## AIM OF THE TASK
Produce again, without any change, the lines running from the one with "n)$, $O(n^2)$ and $O(2^n)$;" through the final line of the data below, and only those.

Recorded data:
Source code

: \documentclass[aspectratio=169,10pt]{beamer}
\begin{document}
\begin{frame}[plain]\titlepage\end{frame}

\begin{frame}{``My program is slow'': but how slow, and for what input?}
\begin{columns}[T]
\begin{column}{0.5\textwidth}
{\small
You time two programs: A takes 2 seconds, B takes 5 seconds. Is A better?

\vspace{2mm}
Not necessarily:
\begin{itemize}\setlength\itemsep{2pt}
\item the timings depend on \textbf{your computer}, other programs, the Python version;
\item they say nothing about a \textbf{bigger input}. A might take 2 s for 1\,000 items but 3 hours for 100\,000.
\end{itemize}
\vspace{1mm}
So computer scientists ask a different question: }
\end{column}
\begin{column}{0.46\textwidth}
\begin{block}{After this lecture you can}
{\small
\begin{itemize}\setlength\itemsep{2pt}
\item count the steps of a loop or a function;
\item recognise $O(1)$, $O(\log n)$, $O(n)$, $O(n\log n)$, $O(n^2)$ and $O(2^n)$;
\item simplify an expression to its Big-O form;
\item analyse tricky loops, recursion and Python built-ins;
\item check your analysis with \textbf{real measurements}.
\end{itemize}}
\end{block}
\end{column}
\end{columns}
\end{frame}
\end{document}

## EXERCISE ANSWER
\item recognise $O(1)$, $O(\log n)$, $O(n)$, $O(n\log n)$, $O(n^2)$ and $O(2^n)$;
\item simplify an expression to its Big-O form;
\item analyse tricky loops, recursion and Python built-ins;
\item check your analysis with \textbf{real measurements}.
\end{itemize}}
\end{block}
\end{column}
\end{columns}
\end{frame}
\end{document}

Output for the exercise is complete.